(Québec) Le projet de loi 94 déposé hier pour baliser les demandes d'accommodement dans les services publics montre que le gouvernement a saisi l'essence du rapport Bouchard-Taylor. Son approche est ouverte, modérée et respectueuse des droits et libertés de tous. Bref, son action est tardive, mais raisonnable et réaliste.
Le projet de loi ne réinvente pas la roue. Les chartes canadienne et québécoise des droits et libertés demeurent le socle. Il s'inspire des avis de la Commission des droits de la personne du Québec et de la jurisprudence établie par la Cour suprême.
Le projet ne garantit pas que les contestations devant les tribunaux sont choses du passé. Une personne estimant que sa liberté de conscience ou de religion est brimée pourra toujours s'adresser à la cour. Des conflits de droits et de valeurs subsisteront sur ce qui est raisonnable ou non comme accommodement.

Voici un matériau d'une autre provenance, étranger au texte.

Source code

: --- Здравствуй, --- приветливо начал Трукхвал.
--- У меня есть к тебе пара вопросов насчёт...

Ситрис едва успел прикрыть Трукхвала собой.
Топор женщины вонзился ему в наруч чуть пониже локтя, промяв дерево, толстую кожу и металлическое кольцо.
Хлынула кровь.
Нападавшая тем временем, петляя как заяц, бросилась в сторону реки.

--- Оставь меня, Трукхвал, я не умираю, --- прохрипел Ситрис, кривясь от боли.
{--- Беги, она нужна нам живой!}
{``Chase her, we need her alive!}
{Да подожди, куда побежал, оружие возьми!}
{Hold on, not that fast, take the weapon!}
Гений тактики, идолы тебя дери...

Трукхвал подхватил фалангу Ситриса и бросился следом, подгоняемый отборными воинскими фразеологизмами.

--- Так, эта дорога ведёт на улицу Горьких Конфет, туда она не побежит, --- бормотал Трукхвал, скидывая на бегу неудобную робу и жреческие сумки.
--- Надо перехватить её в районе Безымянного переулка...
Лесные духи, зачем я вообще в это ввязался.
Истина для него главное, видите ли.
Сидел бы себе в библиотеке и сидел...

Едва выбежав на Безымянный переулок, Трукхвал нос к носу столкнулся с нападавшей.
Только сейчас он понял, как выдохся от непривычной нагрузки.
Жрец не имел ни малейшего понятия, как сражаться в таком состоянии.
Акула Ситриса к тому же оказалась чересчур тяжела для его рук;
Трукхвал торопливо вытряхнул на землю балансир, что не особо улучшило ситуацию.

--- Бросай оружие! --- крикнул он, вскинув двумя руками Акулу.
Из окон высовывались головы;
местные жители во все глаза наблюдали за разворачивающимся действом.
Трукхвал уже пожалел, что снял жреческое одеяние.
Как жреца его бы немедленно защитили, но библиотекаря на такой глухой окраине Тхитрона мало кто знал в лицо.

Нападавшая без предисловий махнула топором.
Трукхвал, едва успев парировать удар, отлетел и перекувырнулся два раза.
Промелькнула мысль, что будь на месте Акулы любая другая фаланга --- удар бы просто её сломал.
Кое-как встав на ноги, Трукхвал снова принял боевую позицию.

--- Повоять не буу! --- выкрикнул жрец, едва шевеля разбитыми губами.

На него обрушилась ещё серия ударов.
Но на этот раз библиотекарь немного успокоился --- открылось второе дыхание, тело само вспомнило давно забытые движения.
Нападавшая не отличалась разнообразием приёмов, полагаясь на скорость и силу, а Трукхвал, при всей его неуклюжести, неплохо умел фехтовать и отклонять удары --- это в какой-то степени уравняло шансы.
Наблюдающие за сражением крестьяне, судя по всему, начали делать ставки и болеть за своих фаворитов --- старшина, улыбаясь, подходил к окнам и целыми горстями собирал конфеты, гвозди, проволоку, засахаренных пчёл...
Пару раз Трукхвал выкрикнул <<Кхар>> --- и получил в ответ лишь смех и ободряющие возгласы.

Le projet de loi 94 a beau, par exemple, stipuler que les services publics doivent être donnés et reçus à visage découvert, il s'en trouvera sûrement pour soutenir que l'argument de la sécurité, de la communication ou de l'identification ne justifie pas que la burqa ou le niqab soient mis momentanément de côté. La cour tranchera. Impossible d'y échapper.
La pièce législative présentée par la ministre de la Justice, Kathleen Weil, a néanmoins l'avantage de donner un guide aux administrateurs, aux employés et aux usagers des services publics et, ainsi, d'éviter des dérives et des errements comme ceux révélés récemment à la Régie de l'assurance maladie du Québec.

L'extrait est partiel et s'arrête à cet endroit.